Items listed in a dataset:
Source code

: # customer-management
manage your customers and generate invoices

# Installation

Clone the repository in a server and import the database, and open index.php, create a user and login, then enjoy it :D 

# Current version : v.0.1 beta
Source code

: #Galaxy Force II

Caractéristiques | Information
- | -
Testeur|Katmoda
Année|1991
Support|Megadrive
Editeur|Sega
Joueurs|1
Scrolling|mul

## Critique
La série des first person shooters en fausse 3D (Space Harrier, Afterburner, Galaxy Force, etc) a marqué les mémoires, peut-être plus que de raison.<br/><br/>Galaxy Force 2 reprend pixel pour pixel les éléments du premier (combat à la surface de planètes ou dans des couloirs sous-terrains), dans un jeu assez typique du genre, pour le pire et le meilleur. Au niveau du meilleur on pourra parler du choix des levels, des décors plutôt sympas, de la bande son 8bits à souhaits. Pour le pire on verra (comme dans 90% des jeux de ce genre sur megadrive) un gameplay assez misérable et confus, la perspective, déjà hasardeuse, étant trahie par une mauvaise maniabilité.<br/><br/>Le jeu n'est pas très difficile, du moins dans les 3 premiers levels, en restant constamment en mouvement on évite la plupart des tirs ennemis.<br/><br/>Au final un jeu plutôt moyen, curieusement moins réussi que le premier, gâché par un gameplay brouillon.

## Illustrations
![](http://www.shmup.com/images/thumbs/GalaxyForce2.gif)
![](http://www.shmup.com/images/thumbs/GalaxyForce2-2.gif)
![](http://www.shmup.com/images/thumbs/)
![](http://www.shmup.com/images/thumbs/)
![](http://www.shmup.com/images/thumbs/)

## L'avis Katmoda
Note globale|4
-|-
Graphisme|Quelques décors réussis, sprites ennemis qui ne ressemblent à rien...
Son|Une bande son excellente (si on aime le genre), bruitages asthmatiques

(TASK STATEMENT):
Show the lines of the data that hold the word "décors".

(EXPECTED ANSWER):
La série des first person shooters en fausse 3D (Space Harrier, Afterburner, Galaxy Force, etc) a marqué les mémoires, peut-être plus que de raison.<br/><br/>Galaxy Force 2 reprend pixel pour pixel les éléments du premier (combat à la surface de planètes ou dans des couloirs sous-terrains), dans un jeu assez typique du genre, pour le pire et le meilleur. Au niveau du meilleur on pourra parler du choix des levels, des décors plutôt sympas, de la bande son 8bits à souhaits. Pour le pire on verra (comme dans 90% des jeux de ce genre sur megadrive) un gameplay assez misérable et confus, la perspective, déjà hasardeuse, étant trahie par une mauvaise maniabilité.<br/><br/>Le jeu n'est pas très difficile, du moins dans les 3 premiers levels, en restant constamment en mouvement on évite la plupart des tirs ennemis.<br/><br/>Au final un jeu plutôt moyen, curieusement moins réussi que le premier, gâché par un gameplay brouillon.
Graphisme|Quelques décors réussis, sprites ennemis qui ne ressemblent à rien...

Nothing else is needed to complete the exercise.